• _WHAT IS NEEDED_
Reproduce each entry exactly as it reads. Leave the images out.

(Stored records)
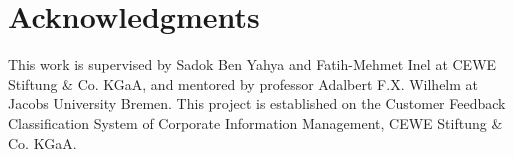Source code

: \documentclass{article} %
\begin{document}
\section*{Acknowledgments}
This work is supervised by Sadok Ben Yahya and Fatih-Mehmet Inel at CEWE Stiftung \& Co. KGaA, and mentored by professor  Adalbert F.X. Wilhelm at Jacobs University Bremen. This project is established on the Customer Feedback Classification System of Corporate Information Management, CEWE Stiftung \& Co. KGaA. 



\end{document}
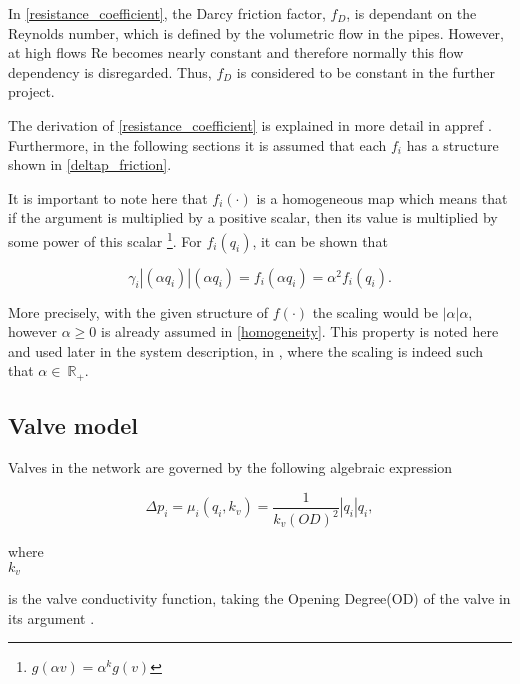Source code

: In \eqref{resistance_coefficient}, the Darcy friction factor, $f_D$, is dependant on the Reynolds number, which is defined by the volumetric flow in the pipes. However, at high flows Re becomes nearly constant and therefore normally this flow dependency is disregarded. Thus, $f_D$ is considered to be constant in the further project. 

The derivation of \eqref{resistance_coefficient} is explained in more detail in appref \cite{chen2016sustainable}. Furthermore, in the following sections it is assumed that each $f_i$ has a structure shown in \eqref{deltap_friction}.

It is important to note here that $f_i(\cdot)$ is a homogeneous map which means that if the argument is multiplied by a positive scalar, then its value is multiplied by some power of this scalar \footnote{$g(\alpha v) = \alpha^k g(v)$}. For $f_i(q_i)$, it can be shown that

\begin{equation}
  \label{homogeneity}
  \gamma_i |(\alpha q_i)|(\alpha q_i) = f_i(\alpha q_i) = \alpha^2 f_i(q_i).
\end{equation}

More precisely, with the given structure of $f(\cdot)$ the scaling would be $|\alpha|\alpha$, however $\alpha \geq 0$ is already assumed in \eqref{homogeneity}. 
This property is noted here and used later in the system description, in , where the scaling is indeed such that $\alpha \in \: \mathbb{R}_{+}$.

\subsection{Valve model}
\label{valve_component}

Valves in the network are governed by the following algebraic expression

\begin{equation}
\label{valvemodel}
 \Delta p_i = \mu_i(q_i,k_v) = \frac{1}{k_v(OD)^2} |q_i| q_i, 
\end{equation}

 \begin{minipage}[t]{0.20\textwidth}
where\\
\hspace*{8mm} $k_v$ 
\end{minipage}
\begin{minipage}[t]{0.68\textwidth}
\vspace*{2mm}
is the valve conductivity function, taking the Opening Degree(OD) of the valve in its argument \cite{8thsemester_project}.
\end{minipage}


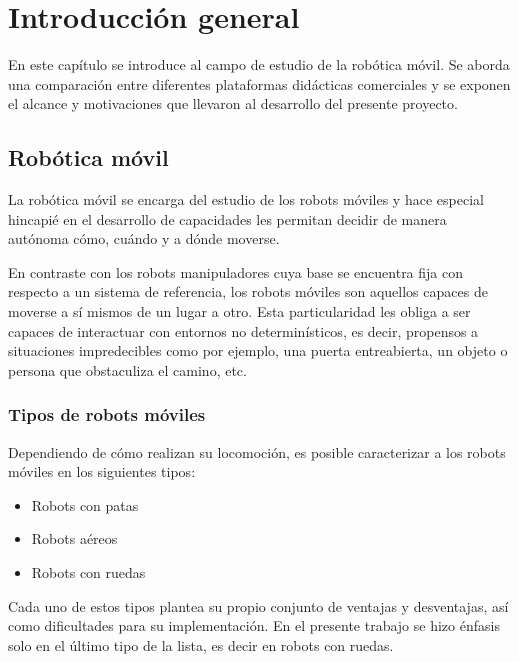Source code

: \chapter{Introducción general}

\label{Capitulo1}

\newcommand{\keyword}[1]{\textbf{#1}}
\newcommand{\tabhead}[1]{\textbf{#1}}
\newcommand{\code}[1]{\texttt{#1}}
\newcommand{\file}[1]{\texttt{\bfseries#1}}
\newcommand{\option}[1]{\texttt{\itshape#1}}
\newcommand{\grados}{$^{\circ}$}

En este capítulo se introduce al campo de estudio de la robótica móvil. Se aborda una comparación entre diferentes plataformas didácticas comerciales y se exponen el alcance y motivaciones que llevaron al desarrollo del presente proyecto.

\section{Robótica móvil}

La robótica móvil se encarga del estudio de los robots móviles y hace especial hincapié en el desarrollo de capacidades les permitan decidir de manera autónoma cómo, cuándo y a dónde moverse.

En contraste con los robots manipuladores cuya base se encuentra fija con respecto a un sistema de referencia, los robots móviles son aquellos capaces de moverse a sí mismos de un lugar a otro. Esta particularidad les obliga a ser capaces de interactuar con entornos no determinísticos, es decir, propensos a situaciones impredecibles como por ejemplo, una puerta entreabierta, un objeto o persona que obstaculiza el camino, etc.

\subsection{Tipos de robots móviles}

Dependiendo de cómo realizan su locomoción, es posible caracterizar a los robots móviles en los siguientes tipos:
\begin{itemize}
	\item{Robots con patas}
	\item{Robots aéreos}
	\item{Robots con ruedas}
\end{itemize}

Cada uno de estos tipos plantea su propio conjunto de ventajas y desventajas, así como dificultades para su implementación. En el presente trabajo se hizo énfasis solo en el último tipo de la lista, es decir en robots con ruedas.

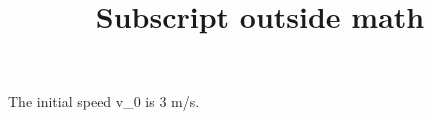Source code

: \documentclass{handout}
\title{Subscript outside math}
\begin{document}
\maketitle
The initial speed v_0 is 3 m/s.
\end{document}
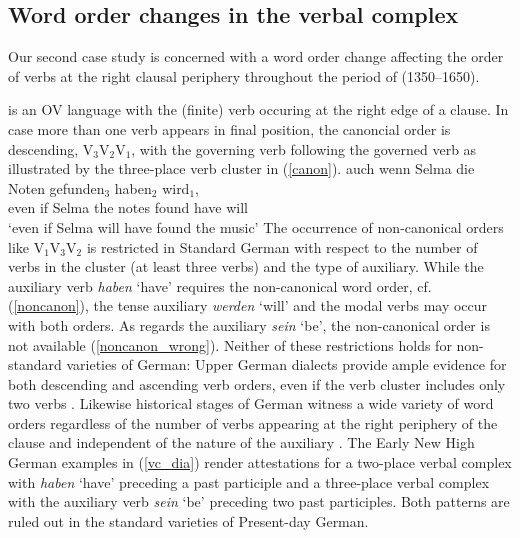 \documentclass[output=paper
                ,modfonts
                ,nonflat
	        ,collection
	        ,collectionchapter
	        ,collectiontoclongg
 	        ,biblatex
                ,babelshorthands
                ,newtxmath
                ,draftmode
                ,colorlinks, citecolor=brown
]{./langsci/langscibook}
\begin{document}
\subsection{Word order changes in the verbal complex \label{VC}} 

Our second case study is concerned with a word order change affecting the order of verbs at the right clausal periphery throughout the period of  (1350--1650). 

 is an OV language with the (finite) verb occuring at the right edge of a clause. In case more than one verb appears in final position, the canoncial order is descending, \ie V$_3$V$_2$V$_1$, with the governing verb following the governed verb as illustrated by the three-place verb cluster in (\ref{canon}). 
\ea \label{canon}
\gll auch wenn Selma die Noten gefunden$_3$ haben$_2$ wird$_1$, \\ even if Selma the notes found have will \\
\glt `even if Selma will have found the music'
\z
The occurrence of non-canonical orders like V$_1$V$_3$V$_2$ is restricted in Standard German with respect to the number of verbs in the cluster (at least three verbs) and the type of auxiliary. While the auxiliary verb \textit{haben} `have' requires the non-canonical word order, cf. (\ref{noncanon}), the tense auxiliary \textit{werden} `will' and the modal verbs may occur with both orders. As regards the auxiliary \textit{sein} `be', the non-canonical order is not available (\ref{noncanon_wrong}).  
\eal
{}
\zl
Neither of these restrictions holds for non-standard varieties of German: Upper German dialects provide ample evidence for both descending and ascending verb orders, even if the verb cluster includes only two verbs \citep{dubenion2010}. Likewise historical stages of German witness a wide variety of word orders regardless of the number of verbs appearing at the right periphery of the clause and independent of the nature of the auxiliary \citep{ebert1981,haerd1981,sapp2011}. The Early New High German examples in (\ref{vc_dia}) render attestations for a two-place verbal complex with \textit{haben} `have' preceding a past participle and a three-place verbal complex with the auxiliary verb \textit{sein} `be' preceding two past participles. Both patterns are ruled out in the standard varieties of Present-day German.
\end{document}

• _ANSWER BELOW_
Source code

: \documentclass{article} %
\begin{document}
\section*{Acknowledgments}
This work is supervised by Sadok Ben Yahya and Fatih-Mehmet Inel at CEWE Stiftung \& Co. KGaA, and mentored by professor  Adalbert F.X. Wilhelm at Jacobs University Bremen. This project is established on the Customer Feedback Classification System of Corporate Information Management, CEWE Stiftung \& Co. KGaA. 



\end{document}
Source code

: In \eqref{resistance_coefficient}, the Darcy friction factor, $f_D$, is dependant on the Reynolds number, which is defined by the volumetric flow in the pipes. However, at high flows Re becomes nearly constant and therefore normally this flow dependency is disregarded. Thus, $f_D$ is considered to be constant in the further project. 

The derivation of \eqref{resistance_coefficient} is explained in more detail in appref \cite{chen2016sustainable}. Furthermore, in the following sections it is assumed that each $f_i$ has a structure shown in \eqref{deltap_friction}.

It is important to note here that $f_i(\cdot)$ is a homogeneous map which means that if the argument is multiplied by a positive scalar, then its value is multiplied by some power of this scalar \footnote{$g(\alpha v) = \alpha^k g(v)$}. For $f_i(q_i)$, it can be shown that

\begin{equation}
  \label{homogeneity}
  \gamma_i |(\alpha q_i)|(\alpha q_i) = f_i(\alpha q_i) = \alpha^2 f_i(q_i).
\end{equation}

More precisely, with the given structure of $f(\cdot)$ the scaling would be $|\alpha|\alpha$, however $\alpha \geq 0$ is already assumed in \eqref{homogeneity}. 
This property is noted here and used later in the system description, in , where the scaling is indeed such that $\alpha \in \: \mathbb{R}_{+}$.

\subsection{Valve model}
\label{valve_component}

Valves in the network are governed by the following algebraic expression

\begin{equation}
\label{valvemodel}
 \Delta p_i = \mu_i(q_i,k_v) = \frac{1}{k_v(OD)^2} |q_i| q_i, 
\end{equation}

 \begin{minipage}[t]{0.20\textwidth}
where\\
\hspace*{8mm} $k_v$ 
\end{minipage}
\begin{minipage}[t]{0.68\textwidth}
\vspace*{2mm}
is the valve conductivity function, taking the Opening Degree(OD) of the valve in its argument \cite{8thsemester_project}.
\end{minipage}


Source code

: \chapter{Introducción general}

\label{Capitulo1}

\newcommand{\keyword}[1]{\textbf{#1}}
\newcommand{\tabhead}[1]{\textbf{#1}}
\newcommand{\code}[1]{\texttt{#1}}
\newcommand{\file}[1]{\texttt{\bfseries#1}}
\newcommand{\option}[1]{\texttt{\itshape#1}}
\newcommand{\grados}{$^{\circ}$}

En este capítulo se introduce al campo de estudio de la robótica móvil. Se aborda una comparación entre diferentes plataformas didácticas comerciales y se exponen el alcance y motivaciones que llevaron al desarrollo del presente proyecto.

\section{Robótica móvil}

La robótica móvil se encarga del estudio de los robots móviles y hace especial hincapié en el desarrollo de capacidades les permitan decidir de manera autónoma cómo, cuándo y a dónde moverse.

En contraste con los robots manipuladores cuya base se encuentra fija con respecto a un sistema de referencia, los robots móviles son aquellos capaces de moverse a sí mismos de un lugar a otro. Esta particularidad les obliga a ser capaces de interactuar con entornos no determinísticos, es decir, propensos a situaciones impredecibles como por ejemplo, una puerta entreabierta, un objeto o persona que obstaculiza el camino, etc.

\subsection{Tipos de robots móviles}

Dependiendo de cómo realizan su locomoción, es posible caracterizar a los robots móviles en los siguientes tipos:
\begin{itemize}
	\item{Robots con patas}
	\item{Robots aéreos}
	\item{Robots con ruedas}
\end{itemize}

Cada uno de estos tipos plantea su propio conjunto de ventajas y desventajas, así como dificultades para su implementación. En el presente trabajo se hizo énfasis solo en el último tipo de la lista, es decir en robots con ruedas.

Source code

: \documentclass{handout}
\title{Subscript outside math}
\begin{document}
\maketitle
The initial speed v_0 is 3 m/s.
\end{document}
 \documentclass[output=paper
                ,modfonts
                ,nonflat
	        ,collection
	        ,collectionchapter
	        ,collectiontoclongg
 	        ,biblatex
                ,babelshorthands
                ,newtxmath
                ,draftmode
                ,colorlinks, citecolor=brown
]{./langsci/langscibook}
\begin{document}
\subsection{Word order changes in the verbal complex \label{VC}} 

Our second case study is concerned with a word order change affecting the order of verbs at the right clausal periphery throughout the period of  (1350--1650). 

 is an OV language with the (finite) verb occuring at the right edge of a clause. In case more than one verb appears in final position, the canoncial order is descending, \ie V$_3$V$_2$V$_1$, with the governing verb following the governed verb as illustrated by the three-place verb cluster in (\ref{canon}). 
\ea \label{canon}
\gll auch wenn Selma die Noten gefunden$_3$ haben$_2$ wird$_1$, \\ even if Selma the notes found have will \\
\glt `even if Selma will have found the music'
\z
The occurrence of non-canonical orders like V$_1$V$_3$V$_2$ is restricted in Standard German with respect to the number of verbs in the cluster (at least three verbs) and the type of auxiliary. While the auxiliary verb \textit{haben} `have' requires the non-canonical word order, cf. (\ref{noncanon}), the tense auxiliary \textit{werden} `will' and the modal verbs may occur with both orders. As regards the auxiliary \textit{sein} `be', the non-canonical order is not available (\ref{noncanon_wrong}).  
\eal
{}
\zl
Neither of these restrictions holds for non-standard varieties of German: Upper German dialects provide ample evidence for both descending and ascending verb orders, even if the verb cluster includes only two verbs \citep{dubenion2010}. Likewise historical stages of German witness a wide variety of word orders regardless of the number of verbs appearing at the right periphery of the clause and independent of the nature of the auxiliary \citep{ebert1981,haerd1981,sapp2011}. The Early New High German examples in (\ref{vc_dia}) render attestations for a two-place verbal complex with \textit{haben} `have' preceding a past participle and a three-place verbal complex with the auxiliary verb \textit{sein} `be' preceding two past participles. Both patterns are ruled out in the standard varieties of Present-day German.
\end{document}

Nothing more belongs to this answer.